**YOUR GOAL**. Only a number is expected: how many lines in the entries that follow contain the word "principal"?

━━ TASK INPUT ━━

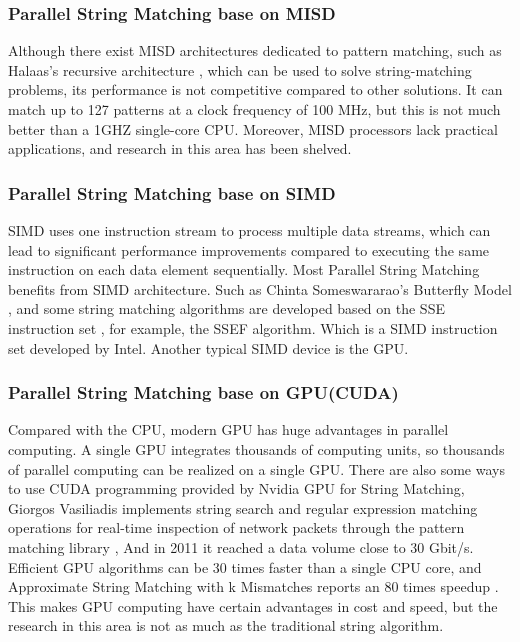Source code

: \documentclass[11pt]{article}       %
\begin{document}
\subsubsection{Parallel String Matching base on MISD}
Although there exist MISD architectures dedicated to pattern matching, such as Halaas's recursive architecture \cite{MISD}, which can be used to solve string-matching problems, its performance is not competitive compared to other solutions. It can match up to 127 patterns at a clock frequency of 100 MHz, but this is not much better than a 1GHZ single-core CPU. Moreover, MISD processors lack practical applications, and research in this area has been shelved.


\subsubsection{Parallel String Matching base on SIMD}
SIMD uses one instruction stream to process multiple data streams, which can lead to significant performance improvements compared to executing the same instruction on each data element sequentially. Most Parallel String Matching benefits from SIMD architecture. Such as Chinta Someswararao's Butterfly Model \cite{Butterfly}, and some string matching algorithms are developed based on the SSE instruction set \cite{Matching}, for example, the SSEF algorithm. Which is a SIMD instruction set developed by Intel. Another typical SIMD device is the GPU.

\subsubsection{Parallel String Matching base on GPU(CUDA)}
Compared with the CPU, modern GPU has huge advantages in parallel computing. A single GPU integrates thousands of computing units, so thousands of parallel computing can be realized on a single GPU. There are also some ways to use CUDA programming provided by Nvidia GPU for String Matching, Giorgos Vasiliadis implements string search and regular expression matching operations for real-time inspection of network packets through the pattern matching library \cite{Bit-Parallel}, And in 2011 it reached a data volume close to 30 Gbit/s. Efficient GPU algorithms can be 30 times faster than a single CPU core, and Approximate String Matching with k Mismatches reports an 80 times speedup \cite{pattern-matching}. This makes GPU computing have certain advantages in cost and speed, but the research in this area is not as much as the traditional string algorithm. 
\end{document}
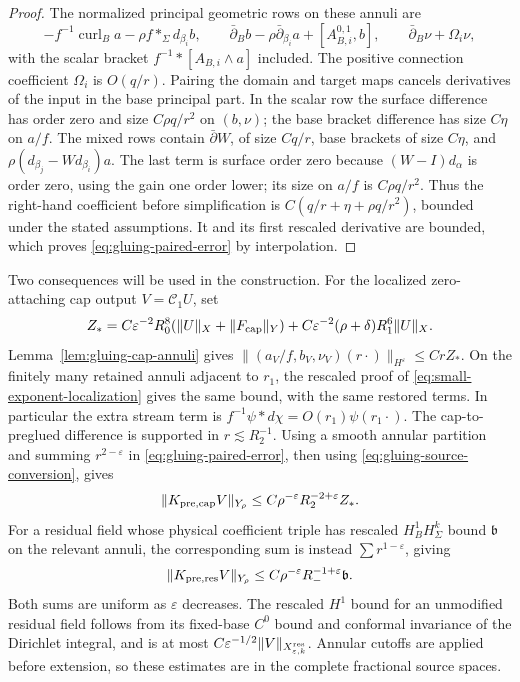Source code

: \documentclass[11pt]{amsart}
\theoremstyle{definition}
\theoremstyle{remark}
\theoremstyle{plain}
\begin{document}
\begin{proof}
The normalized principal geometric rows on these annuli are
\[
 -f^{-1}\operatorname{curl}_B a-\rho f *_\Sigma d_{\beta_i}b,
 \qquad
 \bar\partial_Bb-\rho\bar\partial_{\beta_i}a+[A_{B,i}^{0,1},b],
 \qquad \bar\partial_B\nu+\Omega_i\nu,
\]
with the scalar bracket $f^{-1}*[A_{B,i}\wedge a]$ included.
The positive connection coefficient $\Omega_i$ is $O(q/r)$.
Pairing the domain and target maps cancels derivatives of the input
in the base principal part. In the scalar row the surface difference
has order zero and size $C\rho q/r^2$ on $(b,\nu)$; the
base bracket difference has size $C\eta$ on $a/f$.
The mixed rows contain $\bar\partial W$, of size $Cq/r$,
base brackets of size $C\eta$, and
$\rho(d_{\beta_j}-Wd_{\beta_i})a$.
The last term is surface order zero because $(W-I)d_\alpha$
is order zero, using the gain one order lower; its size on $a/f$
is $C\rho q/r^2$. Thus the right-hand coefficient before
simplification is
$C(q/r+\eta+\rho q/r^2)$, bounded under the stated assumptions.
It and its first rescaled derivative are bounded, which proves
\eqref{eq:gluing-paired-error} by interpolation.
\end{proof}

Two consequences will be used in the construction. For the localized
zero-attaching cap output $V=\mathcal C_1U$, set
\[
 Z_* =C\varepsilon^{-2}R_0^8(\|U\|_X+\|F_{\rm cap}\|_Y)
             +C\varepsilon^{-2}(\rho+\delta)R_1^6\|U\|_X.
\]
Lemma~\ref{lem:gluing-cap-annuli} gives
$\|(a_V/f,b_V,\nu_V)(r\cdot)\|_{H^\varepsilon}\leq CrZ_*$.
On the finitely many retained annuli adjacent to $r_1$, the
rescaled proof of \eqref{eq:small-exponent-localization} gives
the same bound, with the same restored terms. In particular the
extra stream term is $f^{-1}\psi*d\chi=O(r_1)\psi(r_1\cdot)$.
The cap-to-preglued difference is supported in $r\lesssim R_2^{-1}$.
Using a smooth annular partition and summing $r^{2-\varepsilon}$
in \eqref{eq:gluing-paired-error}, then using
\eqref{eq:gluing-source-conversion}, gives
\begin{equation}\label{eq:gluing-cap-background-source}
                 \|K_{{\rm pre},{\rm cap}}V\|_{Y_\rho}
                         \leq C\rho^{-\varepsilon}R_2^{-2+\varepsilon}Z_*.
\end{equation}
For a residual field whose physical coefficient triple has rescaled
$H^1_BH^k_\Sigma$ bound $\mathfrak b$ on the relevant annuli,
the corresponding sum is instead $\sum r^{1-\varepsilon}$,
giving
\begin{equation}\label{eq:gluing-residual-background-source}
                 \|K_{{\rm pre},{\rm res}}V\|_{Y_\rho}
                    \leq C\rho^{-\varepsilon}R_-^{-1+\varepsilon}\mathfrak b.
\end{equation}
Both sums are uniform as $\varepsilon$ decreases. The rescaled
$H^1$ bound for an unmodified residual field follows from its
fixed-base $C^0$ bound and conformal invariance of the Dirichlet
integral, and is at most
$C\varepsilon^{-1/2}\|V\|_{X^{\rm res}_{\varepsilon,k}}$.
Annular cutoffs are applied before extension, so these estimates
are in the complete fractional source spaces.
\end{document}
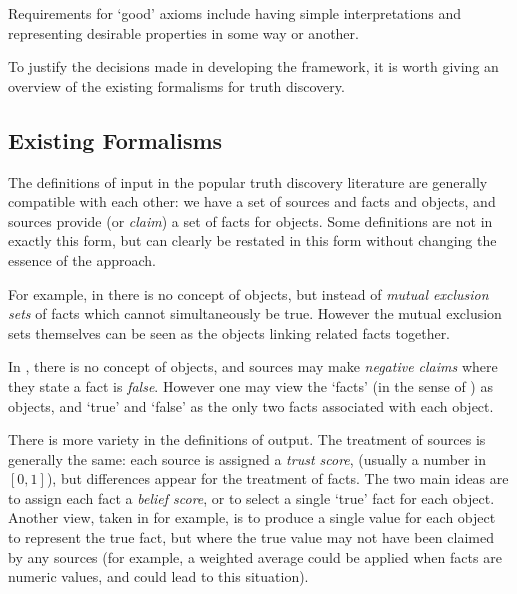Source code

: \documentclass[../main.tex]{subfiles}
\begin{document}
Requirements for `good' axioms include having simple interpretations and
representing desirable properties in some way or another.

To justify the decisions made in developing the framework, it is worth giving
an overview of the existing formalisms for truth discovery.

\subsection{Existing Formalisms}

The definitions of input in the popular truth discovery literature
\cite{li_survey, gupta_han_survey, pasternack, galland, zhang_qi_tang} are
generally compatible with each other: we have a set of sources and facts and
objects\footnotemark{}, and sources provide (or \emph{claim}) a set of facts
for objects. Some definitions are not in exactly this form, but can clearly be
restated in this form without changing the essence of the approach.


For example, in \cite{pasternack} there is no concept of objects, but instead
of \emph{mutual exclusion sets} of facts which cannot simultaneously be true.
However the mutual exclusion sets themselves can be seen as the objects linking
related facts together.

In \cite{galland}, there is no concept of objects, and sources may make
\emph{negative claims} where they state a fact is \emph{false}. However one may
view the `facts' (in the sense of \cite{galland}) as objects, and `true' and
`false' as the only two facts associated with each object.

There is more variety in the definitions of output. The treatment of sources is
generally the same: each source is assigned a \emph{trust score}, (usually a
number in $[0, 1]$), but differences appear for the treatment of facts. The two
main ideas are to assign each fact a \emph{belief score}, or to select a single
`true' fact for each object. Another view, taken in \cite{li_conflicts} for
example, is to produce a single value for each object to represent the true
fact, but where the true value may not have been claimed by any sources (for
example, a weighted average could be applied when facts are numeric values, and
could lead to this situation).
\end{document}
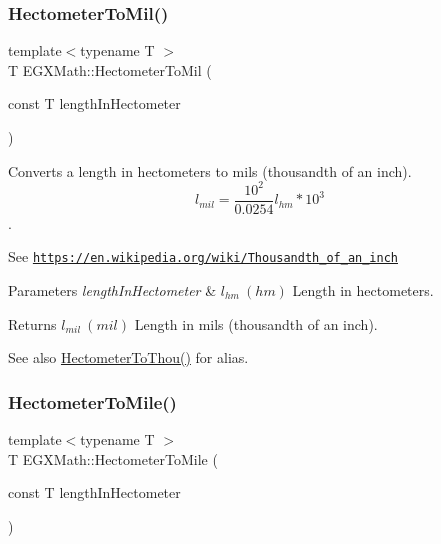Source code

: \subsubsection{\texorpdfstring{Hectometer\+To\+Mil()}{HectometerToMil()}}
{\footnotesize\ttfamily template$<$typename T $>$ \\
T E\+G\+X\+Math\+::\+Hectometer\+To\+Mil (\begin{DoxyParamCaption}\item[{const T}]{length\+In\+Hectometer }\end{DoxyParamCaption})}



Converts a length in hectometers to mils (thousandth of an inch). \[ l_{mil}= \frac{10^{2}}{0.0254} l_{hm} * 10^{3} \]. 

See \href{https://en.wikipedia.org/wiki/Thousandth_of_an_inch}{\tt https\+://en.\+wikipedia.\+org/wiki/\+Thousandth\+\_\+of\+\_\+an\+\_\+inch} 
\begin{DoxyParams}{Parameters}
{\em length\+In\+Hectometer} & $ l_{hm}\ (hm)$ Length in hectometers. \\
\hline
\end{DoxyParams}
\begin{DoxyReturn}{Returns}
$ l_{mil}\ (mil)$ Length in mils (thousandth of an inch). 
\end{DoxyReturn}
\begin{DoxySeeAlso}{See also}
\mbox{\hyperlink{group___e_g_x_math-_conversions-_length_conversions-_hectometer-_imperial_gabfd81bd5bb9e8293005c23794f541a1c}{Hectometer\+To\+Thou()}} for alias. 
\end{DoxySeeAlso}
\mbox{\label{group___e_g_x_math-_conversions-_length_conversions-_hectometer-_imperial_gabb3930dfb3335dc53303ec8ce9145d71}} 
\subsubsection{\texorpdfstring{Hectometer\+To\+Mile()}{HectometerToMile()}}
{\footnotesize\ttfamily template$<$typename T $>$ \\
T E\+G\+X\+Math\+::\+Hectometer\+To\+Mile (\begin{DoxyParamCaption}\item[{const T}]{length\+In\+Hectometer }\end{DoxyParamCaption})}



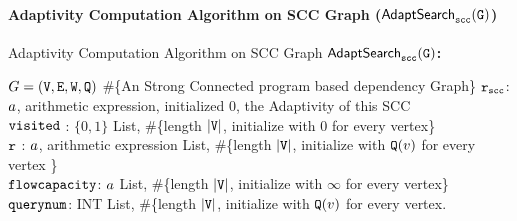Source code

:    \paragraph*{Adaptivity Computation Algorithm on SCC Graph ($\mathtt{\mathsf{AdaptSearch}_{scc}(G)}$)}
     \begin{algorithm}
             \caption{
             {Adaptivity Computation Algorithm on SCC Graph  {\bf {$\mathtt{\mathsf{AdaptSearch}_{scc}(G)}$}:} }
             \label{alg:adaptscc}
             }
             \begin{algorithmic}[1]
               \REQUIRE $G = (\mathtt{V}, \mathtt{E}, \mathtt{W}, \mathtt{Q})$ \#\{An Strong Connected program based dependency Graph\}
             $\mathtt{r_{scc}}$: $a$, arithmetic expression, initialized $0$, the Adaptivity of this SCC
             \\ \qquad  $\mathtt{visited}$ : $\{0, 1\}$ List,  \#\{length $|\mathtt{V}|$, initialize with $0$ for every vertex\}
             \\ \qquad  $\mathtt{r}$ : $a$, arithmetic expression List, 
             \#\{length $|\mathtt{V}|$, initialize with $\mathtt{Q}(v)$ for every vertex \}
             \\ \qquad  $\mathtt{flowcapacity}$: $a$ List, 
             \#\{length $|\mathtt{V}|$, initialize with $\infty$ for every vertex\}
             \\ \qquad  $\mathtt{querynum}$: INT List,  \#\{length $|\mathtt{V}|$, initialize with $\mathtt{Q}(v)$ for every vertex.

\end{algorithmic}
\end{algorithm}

━━━

**TASK RESPONSE**. 2